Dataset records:
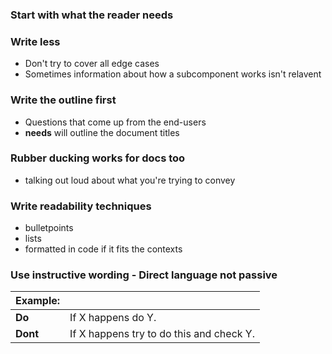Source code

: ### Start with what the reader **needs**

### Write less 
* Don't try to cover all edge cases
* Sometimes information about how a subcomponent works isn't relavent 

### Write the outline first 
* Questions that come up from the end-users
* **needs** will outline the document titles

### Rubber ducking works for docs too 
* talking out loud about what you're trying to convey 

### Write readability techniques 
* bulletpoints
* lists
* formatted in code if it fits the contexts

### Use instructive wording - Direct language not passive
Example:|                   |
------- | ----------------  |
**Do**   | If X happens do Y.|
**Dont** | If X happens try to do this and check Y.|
==
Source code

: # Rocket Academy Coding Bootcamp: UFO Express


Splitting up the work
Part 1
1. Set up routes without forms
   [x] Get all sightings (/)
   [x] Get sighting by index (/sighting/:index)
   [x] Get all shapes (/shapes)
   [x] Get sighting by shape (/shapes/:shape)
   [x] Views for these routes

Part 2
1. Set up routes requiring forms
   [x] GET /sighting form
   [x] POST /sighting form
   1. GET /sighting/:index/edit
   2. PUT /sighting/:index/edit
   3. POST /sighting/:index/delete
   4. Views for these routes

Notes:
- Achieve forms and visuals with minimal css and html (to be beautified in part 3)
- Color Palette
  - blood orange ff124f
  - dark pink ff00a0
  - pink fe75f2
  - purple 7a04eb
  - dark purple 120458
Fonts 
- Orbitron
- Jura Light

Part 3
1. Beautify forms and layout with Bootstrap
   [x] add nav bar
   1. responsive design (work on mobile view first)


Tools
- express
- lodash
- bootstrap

-- Exercise directions --
Above are the records; print exactly the lines from the line with "1. responsive design" to the line with "- bootstrap", including both, and nothing else.

-- Response area --
   1. responsive design (work on mobile view first)


Tools
- express
- lodash
- bootstrap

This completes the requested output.